In the process, a lot of the activities that were traditionally done by OEMs, are being moved to distribution. Vendors are asking distribution to handle everything from marketing to enablement, so that should a technical issue arise, or if a solution needs to be built, distribution can step in and deal with it. We are also being asked to provide support services for OEMs, so if our reseller base or end-users need specialist technical services, we can provide them.

There are many reasons vendors are doing this. All the major players are trying to transition to become more agile. At one time there were the ‘heavyweight’ businesses, the IBMs, Oracles, Ciscos and Microsofts, and they were very fixed in their lines of business and dominant in their space. Then practically overnight they were threatened, and this has led to IBM, for example, transitioning from a giant hardware and software player, into an agile, intelligent, cloud business.

However, vendors realised that they cannot fulfil all their traditional functions while concurrently transforming their businesses and needed their channel partners to take over certain aspects of their operations, to allow them to become the new, agile entities that the market is looking for.
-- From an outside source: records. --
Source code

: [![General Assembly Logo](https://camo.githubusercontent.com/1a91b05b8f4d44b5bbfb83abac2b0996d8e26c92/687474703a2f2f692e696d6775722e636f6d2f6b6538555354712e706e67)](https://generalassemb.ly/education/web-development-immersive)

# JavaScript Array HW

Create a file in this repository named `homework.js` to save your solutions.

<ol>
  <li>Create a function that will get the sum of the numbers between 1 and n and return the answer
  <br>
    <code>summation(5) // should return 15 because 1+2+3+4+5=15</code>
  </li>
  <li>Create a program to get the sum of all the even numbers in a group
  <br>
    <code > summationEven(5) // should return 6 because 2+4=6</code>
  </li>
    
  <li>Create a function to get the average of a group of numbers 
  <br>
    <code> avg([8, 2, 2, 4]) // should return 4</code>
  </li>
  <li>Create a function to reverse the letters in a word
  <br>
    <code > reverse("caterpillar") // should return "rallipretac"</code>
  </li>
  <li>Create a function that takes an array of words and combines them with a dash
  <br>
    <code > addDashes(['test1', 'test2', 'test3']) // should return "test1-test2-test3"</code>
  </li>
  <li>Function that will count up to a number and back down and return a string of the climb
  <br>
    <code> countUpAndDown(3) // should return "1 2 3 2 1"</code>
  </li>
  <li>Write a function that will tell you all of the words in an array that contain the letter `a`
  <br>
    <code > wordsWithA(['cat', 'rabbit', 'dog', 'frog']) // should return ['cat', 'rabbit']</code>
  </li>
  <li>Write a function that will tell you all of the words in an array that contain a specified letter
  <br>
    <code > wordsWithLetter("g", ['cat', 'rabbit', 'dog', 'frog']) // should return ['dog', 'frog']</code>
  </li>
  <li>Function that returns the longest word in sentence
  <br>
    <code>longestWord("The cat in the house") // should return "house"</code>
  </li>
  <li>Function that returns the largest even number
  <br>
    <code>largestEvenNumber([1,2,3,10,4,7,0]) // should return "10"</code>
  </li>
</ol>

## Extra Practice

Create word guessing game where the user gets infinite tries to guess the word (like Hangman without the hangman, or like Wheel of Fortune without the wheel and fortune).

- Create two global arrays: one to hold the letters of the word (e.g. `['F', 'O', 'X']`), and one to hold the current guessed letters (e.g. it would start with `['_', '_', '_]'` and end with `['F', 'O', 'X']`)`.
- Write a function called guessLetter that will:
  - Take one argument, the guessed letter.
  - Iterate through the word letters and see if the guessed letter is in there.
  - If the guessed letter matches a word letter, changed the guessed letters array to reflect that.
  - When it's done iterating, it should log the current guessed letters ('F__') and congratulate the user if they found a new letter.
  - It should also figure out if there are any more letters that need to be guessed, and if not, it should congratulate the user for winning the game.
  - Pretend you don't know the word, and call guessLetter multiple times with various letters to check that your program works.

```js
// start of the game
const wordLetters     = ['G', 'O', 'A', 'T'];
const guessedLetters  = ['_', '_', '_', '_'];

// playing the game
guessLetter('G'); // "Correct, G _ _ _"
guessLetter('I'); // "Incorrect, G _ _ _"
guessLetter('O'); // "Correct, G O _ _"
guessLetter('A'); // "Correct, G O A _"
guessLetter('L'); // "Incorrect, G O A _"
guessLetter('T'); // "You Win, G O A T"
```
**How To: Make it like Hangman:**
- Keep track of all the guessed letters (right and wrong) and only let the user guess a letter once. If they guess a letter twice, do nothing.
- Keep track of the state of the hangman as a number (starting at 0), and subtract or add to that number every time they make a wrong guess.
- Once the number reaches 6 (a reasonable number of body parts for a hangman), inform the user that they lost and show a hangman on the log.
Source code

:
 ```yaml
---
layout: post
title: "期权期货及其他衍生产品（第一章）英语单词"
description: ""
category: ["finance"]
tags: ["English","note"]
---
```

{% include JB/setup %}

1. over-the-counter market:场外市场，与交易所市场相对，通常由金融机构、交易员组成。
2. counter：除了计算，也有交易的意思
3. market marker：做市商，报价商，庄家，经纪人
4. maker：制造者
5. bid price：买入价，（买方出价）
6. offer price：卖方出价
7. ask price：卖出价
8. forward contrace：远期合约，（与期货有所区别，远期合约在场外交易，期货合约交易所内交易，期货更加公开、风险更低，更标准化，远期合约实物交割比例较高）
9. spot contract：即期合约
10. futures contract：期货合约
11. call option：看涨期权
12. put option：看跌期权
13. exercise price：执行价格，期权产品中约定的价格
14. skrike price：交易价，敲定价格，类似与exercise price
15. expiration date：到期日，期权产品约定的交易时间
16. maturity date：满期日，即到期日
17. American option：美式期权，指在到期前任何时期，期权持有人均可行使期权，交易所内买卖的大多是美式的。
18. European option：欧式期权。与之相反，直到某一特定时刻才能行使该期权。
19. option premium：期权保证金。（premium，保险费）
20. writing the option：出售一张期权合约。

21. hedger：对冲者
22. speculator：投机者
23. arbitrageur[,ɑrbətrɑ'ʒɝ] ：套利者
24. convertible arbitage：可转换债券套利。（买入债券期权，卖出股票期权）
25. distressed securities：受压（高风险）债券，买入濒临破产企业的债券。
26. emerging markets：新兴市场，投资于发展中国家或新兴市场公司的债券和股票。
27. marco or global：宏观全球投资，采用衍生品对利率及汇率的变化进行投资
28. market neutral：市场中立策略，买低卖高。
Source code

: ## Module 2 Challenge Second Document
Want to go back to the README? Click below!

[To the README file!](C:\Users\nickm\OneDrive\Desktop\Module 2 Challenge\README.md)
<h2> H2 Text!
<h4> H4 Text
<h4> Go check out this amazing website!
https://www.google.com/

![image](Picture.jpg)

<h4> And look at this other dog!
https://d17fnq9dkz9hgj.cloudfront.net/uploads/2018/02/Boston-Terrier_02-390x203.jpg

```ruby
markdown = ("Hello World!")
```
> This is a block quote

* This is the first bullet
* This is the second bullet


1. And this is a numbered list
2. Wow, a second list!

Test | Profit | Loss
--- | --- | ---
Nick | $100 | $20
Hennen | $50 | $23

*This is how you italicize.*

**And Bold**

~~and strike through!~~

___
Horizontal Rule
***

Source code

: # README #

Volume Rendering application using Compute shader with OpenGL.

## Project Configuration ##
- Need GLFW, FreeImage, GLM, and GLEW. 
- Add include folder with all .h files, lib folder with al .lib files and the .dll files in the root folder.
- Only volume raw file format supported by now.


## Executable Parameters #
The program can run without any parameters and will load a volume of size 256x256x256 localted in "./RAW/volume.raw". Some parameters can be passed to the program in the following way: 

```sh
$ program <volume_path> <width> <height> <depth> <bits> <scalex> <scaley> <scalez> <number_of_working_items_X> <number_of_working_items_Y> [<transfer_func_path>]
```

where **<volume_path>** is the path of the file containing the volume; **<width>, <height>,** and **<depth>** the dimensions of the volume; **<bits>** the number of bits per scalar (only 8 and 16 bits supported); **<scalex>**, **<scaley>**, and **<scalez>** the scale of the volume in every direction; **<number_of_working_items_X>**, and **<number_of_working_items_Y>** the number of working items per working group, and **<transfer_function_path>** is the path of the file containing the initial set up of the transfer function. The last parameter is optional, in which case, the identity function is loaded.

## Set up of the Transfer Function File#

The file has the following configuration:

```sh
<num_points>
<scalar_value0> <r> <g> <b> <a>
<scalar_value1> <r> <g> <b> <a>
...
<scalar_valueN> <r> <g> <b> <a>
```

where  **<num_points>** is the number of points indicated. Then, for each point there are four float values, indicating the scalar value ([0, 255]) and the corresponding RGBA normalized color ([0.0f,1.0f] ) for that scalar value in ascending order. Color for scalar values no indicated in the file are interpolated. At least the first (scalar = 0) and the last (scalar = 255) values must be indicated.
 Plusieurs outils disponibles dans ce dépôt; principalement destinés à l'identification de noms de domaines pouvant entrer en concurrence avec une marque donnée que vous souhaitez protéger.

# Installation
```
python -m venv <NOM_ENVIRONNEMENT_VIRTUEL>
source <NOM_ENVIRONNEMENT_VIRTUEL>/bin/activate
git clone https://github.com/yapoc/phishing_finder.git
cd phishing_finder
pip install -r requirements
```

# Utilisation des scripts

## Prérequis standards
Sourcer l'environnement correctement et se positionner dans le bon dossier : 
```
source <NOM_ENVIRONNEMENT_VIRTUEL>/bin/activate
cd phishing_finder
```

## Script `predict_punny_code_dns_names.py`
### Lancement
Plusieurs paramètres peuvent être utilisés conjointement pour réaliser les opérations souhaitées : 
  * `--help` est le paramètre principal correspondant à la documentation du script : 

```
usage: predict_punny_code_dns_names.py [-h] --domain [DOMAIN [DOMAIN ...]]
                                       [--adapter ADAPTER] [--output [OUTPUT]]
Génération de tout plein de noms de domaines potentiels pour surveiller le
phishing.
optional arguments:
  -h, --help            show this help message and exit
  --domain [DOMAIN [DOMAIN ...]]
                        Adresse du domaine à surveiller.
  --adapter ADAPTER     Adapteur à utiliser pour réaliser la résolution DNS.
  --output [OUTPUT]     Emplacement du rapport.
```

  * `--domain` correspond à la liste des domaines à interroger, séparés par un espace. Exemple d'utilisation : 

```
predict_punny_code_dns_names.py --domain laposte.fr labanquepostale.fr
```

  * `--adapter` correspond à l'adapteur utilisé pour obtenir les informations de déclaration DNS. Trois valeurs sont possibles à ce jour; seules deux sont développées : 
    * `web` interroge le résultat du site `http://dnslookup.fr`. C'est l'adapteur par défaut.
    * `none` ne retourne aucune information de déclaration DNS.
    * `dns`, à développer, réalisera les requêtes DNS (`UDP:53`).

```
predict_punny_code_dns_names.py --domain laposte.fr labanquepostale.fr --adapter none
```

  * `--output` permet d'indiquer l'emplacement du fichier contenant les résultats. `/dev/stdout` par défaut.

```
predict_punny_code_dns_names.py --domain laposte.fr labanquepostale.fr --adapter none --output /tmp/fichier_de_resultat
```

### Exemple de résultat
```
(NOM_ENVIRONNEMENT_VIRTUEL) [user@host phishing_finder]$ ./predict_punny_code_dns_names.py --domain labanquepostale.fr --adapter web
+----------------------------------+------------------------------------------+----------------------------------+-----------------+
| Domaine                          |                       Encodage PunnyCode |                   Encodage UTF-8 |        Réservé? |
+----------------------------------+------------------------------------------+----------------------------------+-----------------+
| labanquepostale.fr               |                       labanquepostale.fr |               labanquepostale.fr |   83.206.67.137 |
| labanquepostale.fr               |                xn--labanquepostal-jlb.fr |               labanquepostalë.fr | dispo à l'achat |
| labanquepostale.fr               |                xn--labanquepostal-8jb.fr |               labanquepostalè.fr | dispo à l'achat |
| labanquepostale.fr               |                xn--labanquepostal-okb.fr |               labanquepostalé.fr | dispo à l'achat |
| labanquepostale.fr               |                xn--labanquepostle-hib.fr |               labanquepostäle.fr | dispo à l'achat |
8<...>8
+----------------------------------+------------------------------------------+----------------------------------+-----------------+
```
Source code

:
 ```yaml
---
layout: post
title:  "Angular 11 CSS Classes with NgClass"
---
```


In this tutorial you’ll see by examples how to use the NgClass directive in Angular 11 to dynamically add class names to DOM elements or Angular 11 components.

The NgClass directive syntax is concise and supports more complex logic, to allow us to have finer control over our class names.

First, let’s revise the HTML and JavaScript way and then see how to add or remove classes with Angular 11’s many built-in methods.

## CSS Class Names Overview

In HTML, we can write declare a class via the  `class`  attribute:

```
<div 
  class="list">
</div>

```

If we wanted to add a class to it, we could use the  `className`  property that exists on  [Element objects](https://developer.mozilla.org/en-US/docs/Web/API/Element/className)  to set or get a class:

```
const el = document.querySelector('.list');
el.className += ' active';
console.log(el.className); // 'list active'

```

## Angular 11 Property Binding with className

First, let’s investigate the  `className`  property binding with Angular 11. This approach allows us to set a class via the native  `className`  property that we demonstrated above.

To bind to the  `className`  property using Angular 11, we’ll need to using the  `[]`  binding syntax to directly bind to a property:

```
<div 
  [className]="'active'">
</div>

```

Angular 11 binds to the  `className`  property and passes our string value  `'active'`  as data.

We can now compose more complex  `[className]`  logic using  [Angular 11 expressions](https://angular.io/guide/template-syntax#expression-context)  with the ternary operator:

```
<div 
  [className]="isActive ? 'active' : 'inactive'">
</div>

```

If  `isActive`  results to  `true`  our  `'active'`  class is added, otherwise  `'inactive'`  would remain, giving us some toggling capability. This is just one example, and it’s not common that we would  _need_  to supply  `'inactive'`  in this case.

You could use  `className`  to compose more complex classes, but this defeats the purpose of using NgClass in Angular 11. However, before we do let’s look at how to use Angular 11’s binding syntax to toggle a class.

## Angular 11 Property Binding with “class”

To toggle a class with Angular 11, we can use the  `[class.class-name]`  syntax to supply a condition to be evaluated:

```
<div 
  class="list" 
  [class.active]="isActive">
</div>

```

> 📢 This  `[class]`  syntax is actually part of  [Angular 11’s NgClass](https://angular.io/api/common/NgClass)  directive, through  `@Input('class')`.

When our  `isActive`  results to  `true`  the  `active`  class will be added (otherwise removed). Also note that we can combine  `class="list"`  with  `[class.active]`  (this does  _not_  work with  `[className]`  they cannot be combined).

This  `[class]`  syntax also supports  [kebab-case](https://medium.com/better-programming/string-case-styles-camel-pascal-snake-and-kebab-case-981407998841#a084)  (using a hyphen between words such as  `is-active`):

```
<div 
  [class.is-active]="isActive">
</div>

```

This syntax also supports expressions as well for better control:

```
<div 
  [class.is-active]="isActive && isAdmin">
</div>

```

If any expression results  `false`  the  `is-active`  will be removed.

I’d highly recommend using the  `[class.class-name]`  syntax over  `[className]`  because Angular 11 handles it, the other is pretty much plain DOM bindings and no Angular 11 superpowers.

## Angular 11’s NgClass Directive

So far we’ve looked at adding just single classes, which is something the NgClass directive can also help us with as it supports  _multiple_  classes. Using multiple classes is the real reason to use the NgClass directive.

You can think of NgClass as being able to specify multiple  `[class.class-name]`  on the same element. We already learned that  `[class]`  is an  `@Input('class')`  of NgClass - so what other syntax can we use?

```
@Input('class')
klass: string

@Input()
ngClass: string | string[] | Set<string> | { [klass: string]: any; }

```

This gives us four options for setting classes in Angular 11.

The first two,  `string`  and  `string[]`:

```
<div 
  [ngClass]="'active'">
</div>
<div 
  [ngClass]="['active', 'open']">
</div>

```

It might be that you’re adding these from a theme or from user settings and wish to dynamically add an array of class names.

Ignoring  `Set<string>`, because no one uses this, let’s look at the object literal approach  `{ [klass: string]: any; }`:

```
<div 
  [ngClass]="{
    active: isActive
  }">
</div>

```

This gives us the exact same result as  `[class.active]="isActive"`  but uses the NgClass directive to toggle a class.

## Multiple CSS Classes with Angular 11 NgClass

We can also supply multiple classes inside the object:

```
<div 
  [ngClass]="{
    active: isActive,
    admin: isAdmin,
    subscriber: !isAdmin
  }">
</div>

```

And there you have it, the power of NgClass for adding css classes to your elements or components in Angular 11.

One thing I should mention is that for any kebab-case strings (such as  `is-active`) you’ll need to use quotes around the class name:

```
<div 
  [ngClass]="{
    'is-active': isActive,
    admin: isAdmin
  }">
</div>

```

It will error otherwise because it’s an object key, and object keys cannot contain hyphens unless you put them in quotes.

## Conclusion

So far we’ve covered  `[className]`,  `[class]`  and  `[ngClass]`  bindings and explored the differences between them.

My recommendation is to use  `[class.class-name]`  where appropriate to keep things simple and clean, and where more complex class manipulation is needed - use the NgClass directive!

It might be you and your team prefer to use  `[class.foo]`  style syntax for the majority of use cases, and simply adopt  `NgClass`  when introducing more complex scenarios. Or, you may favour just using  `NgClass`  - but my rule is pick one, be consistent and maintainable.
We’ve seen this across big banks and big system integrators. We have seen huge staff losses over the last year, all in the drive to be agile and refocus and retool for a digital world. Customers too are looking for digital values, digital inputs, digital architectures, digital consulting. Everybody is heading in that direction, which leads us back to ‘box dropping’. No one is interested in buying a box any longer, they want a solution. And the fact that the de facto way software and services are now consumed is via the cloud has also forced all channel players to evolve the way they run their businesses.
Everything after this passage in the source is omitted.